中性粒细胞杀菌功能的检测―全血化学发光测定法

基本原理

过氧化物生成系统在杀菌过程中起重要作用。中性粒细胞被激活时，其NADPH氧化酶亦被活化，发生氧化还原反应，形成过氧化离子，随后通过超氧化物歧化酶（SOD）将其转变为H2O2 ，参入细胞内杀菌。H2O2 在过氧化物酶作用下，形成次氯酸和卤化物是另一种杀菌机理。

过氧化离子不稳定，在其分解过程中可激活鲁米诺（氨基苯二酰-肼）类物质，并使之发生荧光，通过生成荧光的强度可直接或者间接地测知过氧化离子生成的情况，即中性粒细胞细胞内杀菌能力。

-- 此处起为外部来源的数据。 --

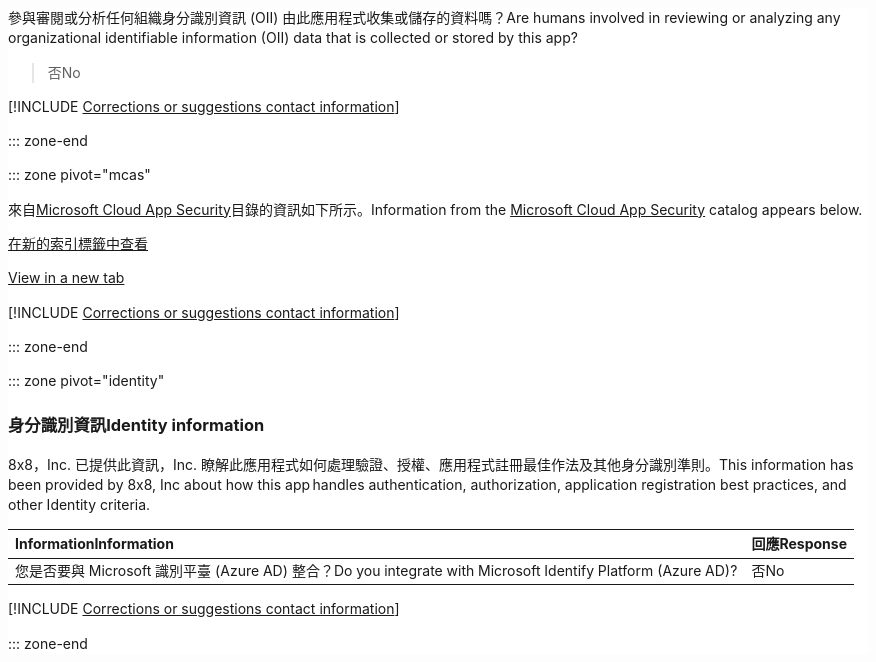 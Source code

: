 <span data-ttu-id="6a7f5-145">參與審閱或分析任何組織身分識別資訊 (OII) 由此應用程式收集或儲存的資料嗎？</span><span class="sxs-lookup"><span data-stu-id="6a7f5-145">Are humans involved in reviewing or analyzing any organizational identifiable information (OII) data that is collected or stored by this app?</span></span>

><span data-ttu-id="6a7f5-146">否</span><span class="sxs-lookup"><span data-stu-id="6a7f5-146">No</span></span>

[!INCLUDE [Corrections or suggestions contact information](../includes/corrections-or-suggestions.md)]

::: zone-end

::: zone pivot="mcas"

<span data-ttu-id="6a7f5-147">來自[Microsoft Cloud App Security](https://www.microsoft.com/enterprise-mobility-security/cloud-app-security)目錄的資訊如下所示。</span><span class="sxs-lookup"><span data-stu-id="6a7f5-147">Information from the [Microsoft Cloud App Security](https://www.microsoft.com/enterprise-mobility-security/cloud-app-security) catalog appears below.</span></span>

<iframe height='1020' title='<span data-ttu-id="6a7f5-148">Microsoft Cloud App Security資訊</span><span class="sxs-lookup"><span data-stu-id="6a7f5-148">Microsoft Cloud App Security Information</span></span>' src='https://appmcasinfoprod.azurewebsites.net/#/dashboard/10097' frameborder='no' style='width: 100%;'></iframe><span data-ttu-id="6a7f5-149">

<a href="https://appmcasinfoprod.azurewebsites.net/#/dashboard/10097" target="_blank">在新的索引標籤中查看</a></span><span class="sxs-lookup"><span data-stu-id="6a7f5-149">

<a href="https://appmcasinfoprod.azurewebsites.net/#/dashboard/10097" target="_blank">View in a new tab</a></span></span>

[!INCLUDE [Corrections or suggestions contact information](../includes/corrections-or-suggestions.md)]

::: zone-end

::: zone pivot="identity"

### <a name="identity-information"></a><span data-ttu-id="6a7f5-150">身分識別資訊</span><span class="sxs-lookup"><span data-stu-id="6a7f5-150">Identity information</span></span>

<span data-ttu-id="6a7f5-151">8x8，Inc. 已提供此資訊，Inc. 瞭解此應用程式如何處理驗證、授權、應用程式註冊最佳作法及其他身分識別準則。</span><span class="sxs-lookup"><span data-stu-id="6a7f5-151">This information has been provided by 8x8, Inc about how this app handles authentication, authorization, application registration best practices, and other Identity criteria.</span></span>

| <span data-ttu-id="6a7f5-152">**Information**</span><span class="sxs-lookup"><span data-stu-id="6a7f5-152">**Information**</span></span> | <span data-ttu-id="6a7f5-153">**回應**</span><span class="sxs-lookup"><span data-stu-id="6a7f5-153">**Response**</span></span> |
|:----------------|:-------------|
| <span data-ttu-id="6a7f5-154">您是否要與 Microsoft 識別平臺 (Azure AD) 整合？</span><span class="sxs-lookup"><span data-stu-id="6a7f5-154">Do you integrate with Microsoft Identify Platform (Azure AD)?</span></span>  | <span data-ttu-id="6a7f5-155">否</span><span class="sxs-lookup"><span data-stu-id="6a7f5-155">No</span></span> |

[!INCLUDE [Corrections or suggestions contact information](../includes/corrections-or-suggestions.md)]

::: zone-end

本法是氧化爆发检测中最为敏感，并可直接定量的方法。

试剂及材料

1. 肝素抗凝血标本。

2. 鲁米诺发光剂：先用DMSO溶解鲁米诺，再用无菌的生理盐水配制成10-2mol/L的贮存液，盛于棕色瓶内（或外包黑纸），4℃保存，可使用1月左右。

3. 酵母多糖：将酵母多糖用生理盐水配成10mg/ml的混悬液，置水浴煮沸20min，1500r/min离心10min，沉淀物重新悬于EM-H液中（5mg/ml），4℃保存。

4. 含0.05molHEPES的Eagle组织培养液（EM-H液），pH7.4。

5. 发光测定仪。

操作方法

1. 在聚苯乙烯小管内加入肝素抗凝血0.1ml及EM-H液0.8ml，混合后放入37℃水浴保温20min；

2. 加入鲁米诺发光剂20μl（终浓度为10-5 mol/L），混匀后置于仪器的测定室内，37℃平衡10min，连续测本地5次，每次10s；

3. 加入酵母多糖液0.1ml，启动吞噬发光。每间隔3-5min，测6s或10s的化学发光一次，直至测出发光峰值；

结果分析

以发光强度（cps）为纵坐标，测定时间（s）为横坐标，绘制化学发光反应曲线。峰值主要反映中性粒细胞的氧化杀菌能力，发光强度的积分值反映中性粒细胞的吞噬功能。